Beulah Karney wrote four historical novels; two about American Indians, and two about an Irish family, though the action in the second moves to America when its hero leaves Ireland. I’ve listed the books in my usual bibliographical convention of date order, but Wild Imp is the sequel to Keepers of the Bell.

Finding the books
Both books are reasonably easy to find.

Links and sources
Horse Stories: An Annotated Bibliography – Terri Wear
Thank you to Lisa Catz for the summaries and photographs.

Bibliography (horse books only)

Wild Imp

John Day Company, New York, 1960, 191 pp.

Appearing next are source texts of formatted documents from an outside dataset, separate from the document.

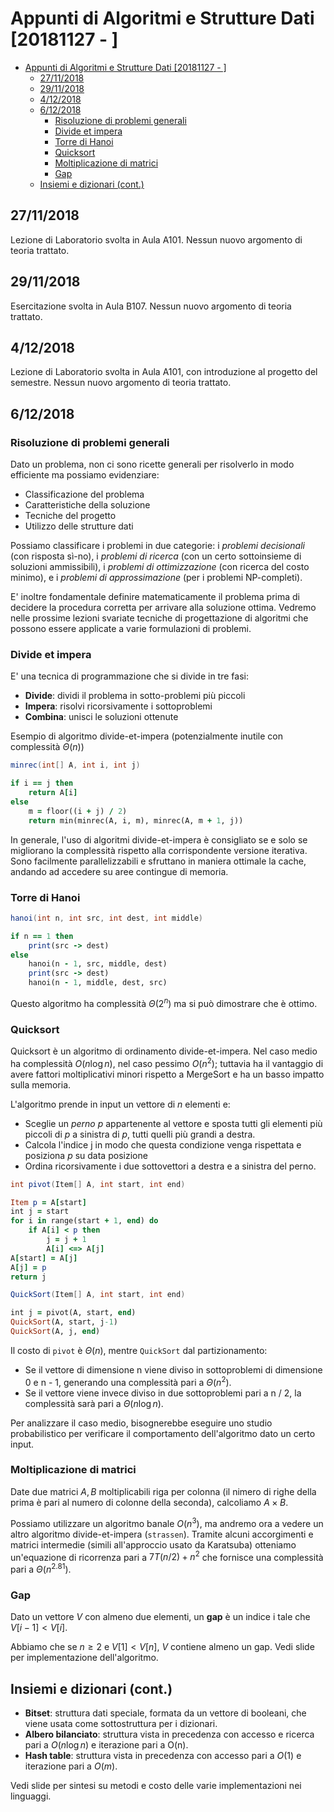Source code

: # Appunti di Algoritmi e Strutture Dati [20181127 - ]

- [Appunti di Algoritmi e Strutture Dati [20181127 - ]](#appunti-di-algoritmi-e-strutture-dati-20181127)
    - [27/11/2018](#27112018)
    - [29/11/2018](#29112018)
    - [4/12/2018](#4122018)
    - [6/12/2018](#6122018)
        - [Risoluzione di problemi generali](#risoluzione-di-problemi-generali)
        - [Divide et impera](#divide-et-impera)
        - [Torre di Hanoi](#torre-di-hanoi)
        - [Quicksort](#quicksort)
        - [Moltiplicazione di matrici](#moltiplicazione-di-matrici)
        - [Gap](#gap)
    - [Insiemi e dizionari (cont.)](#insiemi-e-dizionari-cont)

## 27/11/2018

Lezione di Laboratorio svolta in Aula A101. Nessun nuovo argomento di teoria trattato.
## 29/11/2018

Esercitazione svolta in Aula B107. Nessun nuovo argomento di teoria trattato.

## 4/12/2018

Lezione di Laboratorio svolta in Aula A101, con introduzione al progetto del semestre. Nessun nuovo argomento di teoria trattato.

## 6/12/2018

### Risoluzione di problemi generali

Dato un problema, non ci sono ricette generali per risolverlo in modo efficiente ma possiamo evidenziare:

- Classificazione del problema
- Caratteristiche della soluzione
- Tecniche del progetto
- Utilizzo delle strutture dati

Possiamo classificare i problemi in due categorie: i *problemi decisionali* (con risposta sì-no), i *problemi di ricerca* (con un certo sottoinsieme di soluzioni ammissibili), i *problemi di ottimizzazione* (con ricerca del costo minimo), e i *problemi di approssimazione* (per i problemi NP-completi).

E' inoltre fondamentale definire matematicamente il problema prima di decidere la procedura corretta per arrivare alla soluzione ottima. Vedremo nelle prossime lezioni svariate tecniche di progettazione di algoritmi che possono essere applicate a varie formulazioni di problemi.

### Divide et impera

E' una tecnica di programmazione che si divide in tre fasi:

- **Divide**: dividi il problema in sotto-problemi più piccoli
- **Impera**: risolvi ricorsivamente i sottoproblemi
- **Combina**: unisci le soluzioni ottenute

Esempio di algoritmo divide-et-impera (potenzialmente inutile con complessità $\Theta(n)$)

```Java
minrec(int[] A, int i, int j)
```

```Ruby
if i == j then
    return A[i]
else
    m = floor((i + j) / 2)
    return min(minrec(A, i, m), minrec(A, m + 1, j))
```

In generale, l'uso di algoritmi divide-et-impera è consigliato se e solo se migliorano la complessità rispetto alla corrispondente versione iterativa. Sono facilmente parallelizzabili e sfruttano in maniera ottimale la cache, andando ad accedere su aree contingue di memoria.

### Torre di Hanoi

```Java
hanoi(int n, int src, int dest, int middle)
```

```Ruby
if n == 1 then
    print(src -> dest)
else
    hanoi(n - 1, src, middle, dest)
    print(src -> dest)
    hanoi(n - 1, middle, dest, src)
```

Questo algoritmo ha complessità $\Theta(2^n)$ ma si può dimostrare che è ottimo.

### Quicksort

Quicksort è un algoritmo di ordinamento divide-et-impera. Nel caso medio ha complessità $O(n\log n)$, nel caso pessimo $O(n^2)$; tuttavia ha il vantaggio di avere fattori moltiplicativi minori rispetto a MergeSort e ha un basso impatto sulla memoria.

L'algoritmo prende in input un vettore di $n$ elementi e:

- Sceglie un *perno* $p$ appartenente al vettore e sposta tutti gli elementi più piccoli di $p$ a sinistra di $p$, tutti quelli più grandi a destra.
- Calcola l'indice j in modo che questa condizione venga rispettata e posiziona $p$ su data posizione
- Ordina ricorsivamente i due sottovettori a destra e a sinistra del perno.

```Java
int pivot(Item[] A, int start, int end)
```

```Ruby
Item p = A[start]
int j = start
for i in range(start + 1, end) do
    if A[i] < p then
        j = j + 1
        A[i] <=> A[j]
A[start] = A[j]
A[j] = p
return j
```

```Java
QuickSort(Item[] A, int start, int end)
```

```Ruby
int j = pivot(A, start, end)
QuickSort(A, start, j-1)
QuickSort(A, j, end)
```

Il costo di `pivot` è $\Theta(n)$, mentre `QuickSort` dal partizionamento:

- Se il vettore di dimensione n viene diviso in sottoproblemi di dimensione 0 e n - 1, generando una complessità pari a $\Theta(n^2)$.
- Se il vettore viene invece diviso in due sottoproblemi pari a n / 2, la complessità sarà pari a $\Theta(n \log n)$.

Per analizzare il caso medio, bisognerebbe eseguire uno studio probabilistico per verificare il comportamento dell'algoritmo dato un certo input.

### Moltiplicazione di matrici

Date due matrici $A, B$ moltiplicabili riga per colonna (il nimero di righe della prima è pari al numero di colonne della seconda), calcoliamo $A \times B$.

Possiamo utilizzare un algoritmo banale $O(n^3)$, ma andremo ora a vedere un altro algoritmo divide-et-impera (`strassen`). Tramite alcuni accorgimenti e matrici intermedie (simili all'approccio usato da Karatsuba) otteniamo un'equazione di ricorrenza pari a $7T(n/2) + n^2$ che fornisce una complessità pari a $\Theta(n^{2.81})$.

### Gap

Dato un vettore $V$ con almeno due elementi, un **gap** è un indice i tale che $V[i - 1] < V[i]$. 

Abbiamo che se $n \ge 2$ e $V[1] < V[n]$, $V$ contiene almeno un gap. Vedi slide per implementazione dell'algoritmo.

## Insiemi e dizionari (cont.)

- **Bitset**: struttura dati speciale, formata da un vettore di booleani, che viene usata come sottostruttura per i dizionari.
- **Albero bilanciato**: struttura vista in precedenza con accesso e ricerca pari a $O(n \log n)$ e iterazione pari a O(n).
- **Hash table**: struttura vista in precedenza con accesso pari a $O(1)$ e iterazione pari a $O(m)$.

Vedi slide per sintesi su metodi e costo delle varie implementazioni nei linguaggi.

This story follows Keepers of the Bell.

Conal O‘Mellaine has been uprooted from his family in Ireland, and is now 14 and living in America. He trains horses by gentling them instead of breaking them, and gets a job on a ranch doing menial work, as none of the men believe he is able to train a horse. Then he gets a chance to prove himself by taming a beautiful, frightened stallion whom he names Black Imp. Eventually, he proves Imp’s value, and makes it to San Francisco, where he is able to pursue his beloved career, and finally get the schooling that his family sent him over for.

Keepers of the Bell

John DayCompany, New York, 1961, 190 pp.

Keepers of the Bell chronologically proceeds Wild Imp, even though it was written after it. The story takes place in Ireland in the late 1860s. Ordinary people are now allowed to own fine horses. Kevin, 20, and Conal, 8, are the oldest and youngest of eight brothers in the O’Mellaine family of
Donegal, hereditary guardians of the bell of Saint Patrick. The two brothers purchase a great black stallion, Ahaygar, with a reputation of being a killer. They tame and train the horse by secret methods their father taught them, and the horse points a way to liberty for the O’Mellaines when their power-mad landlord seeks to ruin them.